Subjective MOS tests with 20 participants confirm perceptually improved accent similarity and control with CrossAccent-TTS compared to all baselines.

Figure 2: Accent Similarity MOS of Indic Accents.
Accent Intensity Control: Analysis and Outcomes
Accent strength is modulated continuously by adjusting the linear weight of language embeddings. As intensity increases from 0 to 1.0, the accent similarity score rises in a predictable, monotonic fashion, validating effective accent interpolation. The system enables not only binary accent transfer but direct control and smooth accent modulation.
Figure 3: Effect of Accent Intensity on Accent Similarity score.
Implications and Future Directions
CrossAccent-TTS demonstrates accent conversion and intensity control for both low-resource Indic languages and L2 English accents, surpassing baseline models in objective and subjective accent similarity, controllability, and speaker identity preservation.
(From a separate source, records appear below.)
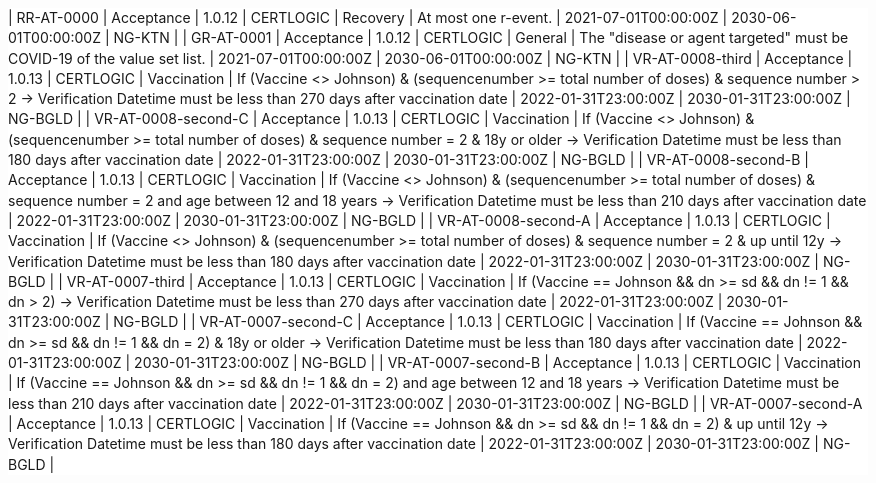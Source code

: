 | RR-AT-0000          | Acceptance | 1.0.12    | CERTLOGIC | Recovery          | At most one r-event.                                                                                                                                                                                  | 2021-07-01T00:00:00Z                                                                                                                                                                                                                                       | 2030-06-01T00:00:00Z | NG-KTN               |
| GR-AT-0001          | Acceptance | 1.0.12    | CERTLOGIC | General           | The "disease or agent targeted" must be COVID-19 of the value set list.                                                                                                                               | 2021-07-01T00:00:00Z                                                                                                                                                                                                                                       | 2030-06-01T00:00:00Z | NG-KTN               |
| VR-AT-0008-third    | Acceptance | 1.0.13    | CERTLOGIC | Vaccination       | If (Vaccine <> Johnson) & (sequencenumber >= total number of doses) & sequence number > 2 -> Verification Datetime must be less than 270 days after vaccination date                                  | 2022-01-31T23:00:00Z                                                                                                                                                                                                                                       | 2030-01-31T23:00:00Z | NG-BGLD              |
| VR-AT-0008-second-C | Acceptance | 1.0.13    | CERTLOGIC | Vaccination       | If (Vaccine <> Johnson) & (sequencenumber >= total number of doses) & sequence number = 2 & 18y or older -> Verification Datetime must be less than 180 days after vaccination date                   | 2022-01-31T23:00:00Z                                                                                                                                                                                                                                       | 2030-01-31T23:00:00Z | NG-BGLD              |
| VR-AT-0008-second-B | Acceptance | 1.0.13    | CERTLOGIC | Vaccination       | If (Vaccine <> Johnson) & (sequencenumber >= total number of doses) & sequence number = 2  and age between 12 and 18 years -> Verification Datetime must be less than 210 days after vaccination date | 2022-01-31T23:00:00Z                                                                                                                                                                                                                                       | 2030-01-31T23:00:00Z | NG-BGLD              |
| VR-AT-0008-second-A | Acceptance | 1.0.13    | CERTLOGIC | Vaccination       | If (Vaccine <> Johnson) & (sequencenumber >= total number of doses) & sequence number = 2 & up until 12y -> Verification Datetime must be less than 180 days after vaccination date                   | 2022-01-31T23:00:00Z                                                                                                                                                                                                                                       | 2030-01-31T23:00:00Z | NG-BGLD              |
| VR-AT-0007-third    | Acceptance | 1.0.13    | CERTLOGIC | Vaccination       | If (Vaccine == Johnson && dn >= sd && dn != 1 && dn > 2) -> Verification Datetime must be less than 270 days after vaccination date                                                                   | 2022-01-31T23:00:00Z                                                                                                                                                                                                                                       | 2030-01-31T23:00:00Z | NG-BGLD              |
| VR-AT-0007-second-C | Acceptance | 1.0.13    | CERTLOGIC | Vaccination       | If (Vaccine == Johnson && dn >= sd && dn != 1 && dn = 2) & 18y or older -> Verification Datetime must be less than 180 days after vaccination date                                                    | 2022-01-31T23:00:00Z                                                                                                                                                                                                                                       | 2030-01-31T23:00:00Z | NG-BGLD              |
| VR-AT-0007-second-B | Acceptance | 1.0.13    | CERTLOGIC | Vaccination       | If (Vaccine == Johnson && dn >= sd && dn != 1 && dn = 2) and age between 12 and 18 years -> Verification Datetime must be less than 210 days after vaccination date                                   | 2022-01-31T23:00:00Z                                                                                                                                                                                                                                       | 2030-01-31T23:00:00Z | NG-BGLD              |
| VR-AT-0007-second-A | Acceptance | 1.0.13    | CERTLOGIC | Vaccination       | If (Vaccine == Johnson && dn >= sd && dn != 1 && dn = 2) & up until 12y -> Verification Datetime must be less than 180 days after vaccination date                                                    | 2022-01-31T23:00:00Z                                                                                                                                                                                                                                       | 2030-01-31T23:00:00Z | NG-BGLD              |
The adversarial Accent Suppression Module achieves robust disentanglement between speaker and accent, preventing accent leakage during synthesis. The linear weighted language embedding mechanism supports smooth, continuous accent transitions and intensity control, expanding practical utility for applications including voice dubbing, language education, and personalized conversational agents.
Theoretically, this model advances the explicit conditional control paradigm in speech synthesis and provides a scalable solution for accent modularity—potential to extend to hierarchical or compositional accent/style control. Practically, future developments may include multimodal accent conditioning (prosodic cues, speech rhythm), hierarchical accent intensity models for finer degrees of expressivity, and transfer to unsupervised/sparse accent scenarios as well as further cross-lingual generalization.
Conclusion
CrossAccent-TTS establishes a principled approach to cross-lingual, accent-intensity-controllable TTS via adversarially disentangled representations and explicit weighted accent embeddings. The results demonstrate superior controllability and accent similarity metrics across diverse datasets and languages, with strong speaker identity preservation and naturalness. These findings underline the utility of codec-based tokenization, language-conditioned modular embeddings, and adversarial speaker/accent disentanglement for practical accent synthesis and conversion in multilingual, low-resource, and native/non-native settings.